Volvió del anunciado retiro para seguir con el discurso de siempre, el de la superioridad moral y el del rechazo a la política como forma de negociación y administración de los conflictos. Para Carrió y para Juntos para el Cambio hoy no existe más que la acusación sin propuestas ni diálogo.

Uno de los importantes logros, sino el principal, de Elisa Carrió es haber introducido en el debate político la idea de la superioridad moral. Ya no se trata de enfrentamientos entre populistas y neoliberales, de proteccionistas contra aperturistas, de estatistas vs privatistas, de asistencialistas contra meritócratas. Nada eso. Hoy quienes se enfrentan son los transparentes contra los corruptos, los autoritarios contra los republicanos, los conspiradores contra todos los que hacen todo a puertas abiertas, en definitiva (aunque pueda sonar primitiva su formulación), los buenos contra los malos. Con esas banderas irrumpió en la escena durante el menemato para ocupar, o pretender ocupar, la primera fila en la lucha contra la corrupción, con la armadura de diez cajas que contendrían pruebas irrefutables y que nunca dio a conocer, ni siquiera armando un simulacro.

La cuestión de la superioridad moral elimina toda forma de acuerdo con el adversario, pues con los malos no se transa, cualquier concesión es una claudicación de los propios ideales o una forma de ensuciar la causa a la que se representa. Esa idea inspira el editorial de Macri publicado el domingo por La Nación. Todo lo que el gobierno hace está destinado a avasallar la constitución, terminar con las instituciones para quedarse finalmente con todo el poder llevándose puesta la libertad de los argentinos. Ni críticas puntuales, ni propuestas alternativas, es una serie de valores lo que está dramáticamente en juego. “Las autoridades al frente del Poder Ejecutivo vienen desplegando una serie de medidas que consisten en el ataque sistemático y permanente a nuestra Constitución. Para poder gobernar sin límites, violentan la ley fundamental de la Nación”, dice.

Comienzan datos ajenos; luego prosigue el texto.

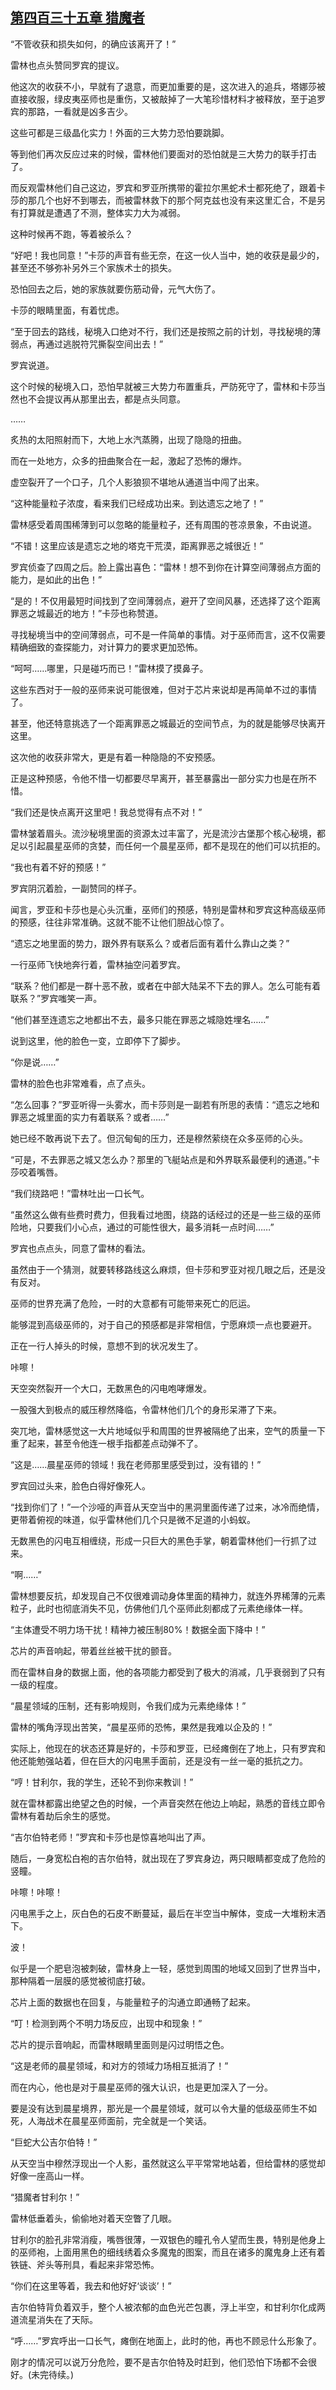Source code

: ## [第四百三十五章 猎魔者](https://www.xxbiquge.com/11_11222/8917922.html)


  “不管收获和损失如何，的确应该离开了！”

  雷林也点头赞同罗宾的提议。

  他这次的收获不小，早就有了退意，而更加重要的是，这次进入的追兵，塔娜莎被直接收服，绿皮夷巫师也是重伤，又被敲掉了一大笔珍惜材料才被释放，至于追罗宾的那路，一看就是凶多吉少。

  这些可都是三级晶化实力！外面的三大势力恐怕要跳脚。

  等到他们再次反应过来的时候，雷林他们要面对的恐怕就是三大势力的联手打击了。

  而反观雷林他们自己这边，罗宾和罗亚所携带的霍拉尔黑蛇术士都死绝了，跟着卡莎的那几个也好不到哪去，而被雷林救下的那个阿克兹也没有来这里汇合，不是另有打算就是遭遇了不测，整体实力大为减弱。

  这种时候再不跑，等着被杀么？

  “好吧！我也同意！”卡莎的声音有些无奈，在这一伙人当中，她的收获是最少的，甚至还不够弥补另外三个家族术士的损失。

  恐怕回去之后，她的家族就要伤筋动骨，元气大伤了。

  卡莎的眼睛里面，有着忧虑。

  “至于回去的路线，秘境入口绝对不行，我们还是按照之前的计划，寻找秘境的薄弱点，再通过逃脱符咒撕裂空间出去！”

  罗宾说道。

  这个时候的秘境入口，恐怕早就被三大势力布置重兵，严防死守了，雷林和卡莎当然也不会提议再从那里出去，都是点头同意。

  ……

  炙热的太阳照射而下，大地上水汽蒸腾，出现了隐隐的扭曲。

  而在一处地方，众多的扭曲聚合在一起，激起了恐怖的爆炸。

  虚空裂开了一个口子，几个人影狼狈不堪地从通道当中闯了出来。

  “这种能量粒子浓度，看来我们已经成功出来。到达遗忘之地了！”

  雷林感受着周围稀薄到可以忽略的能量粒子，还有周围的苍凉景象，不由说道。

  “不错！这里应该是遗忘之地的塔克干荒漠，距离罪恶之城很近！”

  罗宾侦查了四周之后。脸上露出喜色：“雷林！想不到你在计算空间薄弱点方面的能力，是如此的出色！”

  “是的！不仅用最短时间找到了空间薄弱点，避开了空间风暴，还选择了这个距离罪恶之城最近的地方！”卡莎也称赞道。

  寻找秘境当中的空间薄弱点，可不是一件简单的事情。对于巫师而言，这不仅需要精确细致的查探能力，对计算力的要求更加恐怖。

  “呵呵……哪里，只是碰巧而已！”雷林摸了摸鼻子。

  这些东西对于一般的巫师来说可能很难，但对于芯片来说却是再简单不过的事情了。

  甚至，他还特意挑选了一个距离罪恶之城最近的空间节点，为的就是能够尽快离开这里。

  这次他的收获非常大，更是有着一种隐隐的不安预感。

  正是这种预感，令他不惜一切都要尽早离开，甚至暴露出一部分实力也是在所不惜。

  “我们还是快点离开这里吧！我总觉得有点不对！”

  雷林皱着眉头。流沙秘境里面的资源太过丰富了，光是流沙古堡那个核心秘境，都足以引起晨星巫师的贪婪，而任何一个晨星巫师，都不是现在的他们可以抗拒的。

  “我也有着不好的预感！”

  罗宾阴沉着脸，一副赞同的样子。

  闻言，罗亚和卡莎也是心头沉重，巫师们的预感，特别是雷林和罗宾这种高级巫师的预感，往往非常准确。这就不能不让他们胆战心惊了。

  “遗忘之地里面的势力，跟外界有联系么？或者后面有着什么靠山之类？”

  一行巫师飞快地奔行着，雷林抽空问着罗宾。

  “联系？他们都是一群十恶不赦，或者在中部大陆呆不下去的罪人。怎么可能有着联系？”罗宾嗤笑一声。

  “他们甚至连遗忘之地都出不去，最多只能在罪恶之城隐姓埋名……”

  说到这里，他的脸色一变，立即停下了脚步。

  “你是说……”

  雷林的脸色也非常难看，点了点头。

  “怎么回事？”罗亚听得一头雾水，而卡莎则是一副若有所思的表情：“遗忘之地和罪恶之城里面的实力有着联系？或者……”

  她已经不敢再说下去了。但沉甸甸的压力，还是穆然萦绕在众多巫师的心头。

  “可是，不去罪恶之城又怎么办？那里的飞艇站点是和外界联系最便利的通道。”卡莎咬着嘴唇。

  “我们绕路吧！”雷林吐出一口长气。

  “虽然这么做有些费时费力，但我看过地图，绕路的话经过的还是一些三级的巫师险地，只要我们小心点，通过的可能性很大，最多消耗一点时间……”

  罗宾也点点头，同意了雷林的看法。

  虽然由于一个猜测，就要转移路线这么麻烦，但卡莎和罗亚对视几眼之后，还是没有反对。

  巫师的世界充满了危险，一时的大意都有可能带来死亡的厄运。

  能够混到高级巫师的，对于自己的预感都是非常相信，宁愿麻烦一点也要避开。

  正在一行人掉头的时候，意想不到的状况发生了。

  咔嚓！

  天空突然裂开一个大口，无数黑色的闪电咆哮爆发。

  一股强大到极点的威压穆然降临，令雷林他们几个的身形呆滞了下来。

  突兀地，雷林感觉这一大片地域似乎和周围的世界被隔绝了出来，空气的质量一下重了起来，甚至令他连一根手指都差点动弹不了。

  “这是……晨星巫师的领域！我在老师那里感受到过，没有错的！”

  罗宾回过头来，脸色白得好像死人。

  “找到你们了！”一个沙哑的声音从天空当中的黑洞里面传递了过来，冰冷而绝情，更带着俯视的味道，似乎雷林他们几个只是微不足道的小蚂蚁。

  无数黑色的闪电互相缠绕，形成一只巨大的黑色手掌，朝着雷林他们一行抓了过来。

  “啊……”

  雷林想要反抗，却发现自己不仅很难调动身体里面的精神力，就连外界稀薄的元素粒子，此时也彻底消失不见，仿佛他们几个巫师此刻都成了元素绝缘体一样。

  “主体遭受不明力场干扰！精神力被压制80%！数据全面下降中！”

  芯片的声音响起，带着丝丝被干扰的颤音。

  而在雷林自身的数据上面，他的各项能力都受到了极大的消减，几乎衰弱到了只有一级的程度。

  “晨星领域的压制，还有影响规则，令我们成为元素绝缘体！”

  雷林的嘴角浮现出苦笑，“晨星巫师的恐怖，果然是我难以企及的！”

  实际上，他现在的状态还算是好的，卡莎和罗亚，已经瘫倒在了地上，只有罗宾和他还能勉强站着，但在巨大的闪电黑手面前，还是没有一丝一毫的抵抗之力。

  “哼！甘利尔，我的学生，还轮不到你来教训！”

  就在雷林都露出绝望之色的时候，一个声音突然在他边上响起，熟悉的音线立即令雷林有着劫后余生的感觉。

  “吉尔伯特老师！”罗宾和卡莎也是惊喜地叫出了声。

  随后，一身宽松白袍的吉尔伯特，就出现在了罗宾身边，两只眼睛都变成了危险的竖瞳。

  咔嚓！咔嚓！

  闪电黑手之上，灰白色的石皮不断蔓延，最后在半空当中解体，变成一大堆粉末洒下。

  波！

  似乎是一个肥皂泡被刺破，雷林身上一轻，感觉到周围的地域又回到了世界当中，那种隔着一层膜的感觉被彻底打破。

  芯片上面的数据也在回复，与能量粒子的沟通立即通畅了起来。

  “叮！检测到两个不明力场反应，出现中和现象！”

  芯片的提示音响起，而雷林眼睛里面则是闪过明悟之色。

  “这是老师的晨星领域，和对方的领域力场相互抵消了！”

  而在内心，他也是对于晨星巫师的强大认识，也是更加深入了一分。

  要是没有达到晨星境界，那光是一个晨星领域，就可以令大量的低级巫师生不如死，人海战术在晨星巫师面前，完全就是一个笑话。

  “巨蛇大公吉尔伯特！”

  从天空当中穆然浮现出一个人影，虽然就这么平平常常地站着，但给雷林的感觉却好像一座高山一样。

  “猎魔者甘利尔！”

  雷林低垂着头，偷偷地对着天空瞥了几眼。

  甘利尔的脸孔非常消瘦，嘴唇很薄，一双银色的瞳孔令人望而生畏，特别是他身上的巫师袍，上面用黑色的细线绣着众多魔鬼的图案，而且在诸多的魔鬼身上还有着铁链、斧头等刑具，看起来非常恐怖。

  “你们在这里等着，我去和他好好‘谈谈’！”

  吉尔伯特背负着双手，整个人被浓郁的血色光芒包裹，浮上半空，和甘利尔化成两道流星消失在了天际。

  “呼……”罗宾呼出一口长气，瘫倒在地面上，此时的他，再也不顾忌什么形象了。

  刚才的情况可以说万分危险，要不是吉尔伯特及时赶到，他们恐怕下场都不会很好。(未完待续。)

A su vez, a diferencia de los enfrentamientos en términos políticos, empodera a aquellos que se sienten superiores. Por eso un grupo de vecinos del country Altos del Pilar impidió, incluso con muestras de violencia, el ingreso de Lázaro Báez a su barrio. Otro tanto sucedió en la marcha del Congreso por el tema sesiones presenciales y virtuales. Incluso se intentó a ingresar al recinto, con la idea de impartir justicia, de separar a santos de réprobos e infligirles su merecido castigo. Todo fogoneado por Alfredo Casero, que vendría a ser la versión desaforada de Carrió, de la misma manera que Lanata es su versión cínica.

Yo soy mejor que vos

La creencia en la superioridad moral de unos respecto de otros está muy arraigada en la cultura argentina. Basta con pensar que el tango más popular es Cambalache, que viene a ser un canto desalentado y nostálgico a la meritocracia: aquello de “lo mismo un burro que un gran profesor” o de “los inmorales nos han igualado”. Aparece también en el tema de Enrique Santos Discépolo, el no reconocimiento al valor del trabajo “no es lo mismo el que labura que el que vive de las minas”. En la versión siglo XXI, la oposición moral es entre los que laburan y los que viven de los planes. Y acá la mina de la que se vive es reemplazada por el Estado, el gran corruptor. No es casual que Carrió actúe contra representantes de la oposición o incluso de su propio espacio político como cuando pidió la renuncia de Garavano. Pero sus denuncias nunca van contra el mundo de lo privado, como cuando salió a defender las empresas offshore de Macri. En ese universo no hay que entrometerse, porque todo lo malo pasa por el Estado.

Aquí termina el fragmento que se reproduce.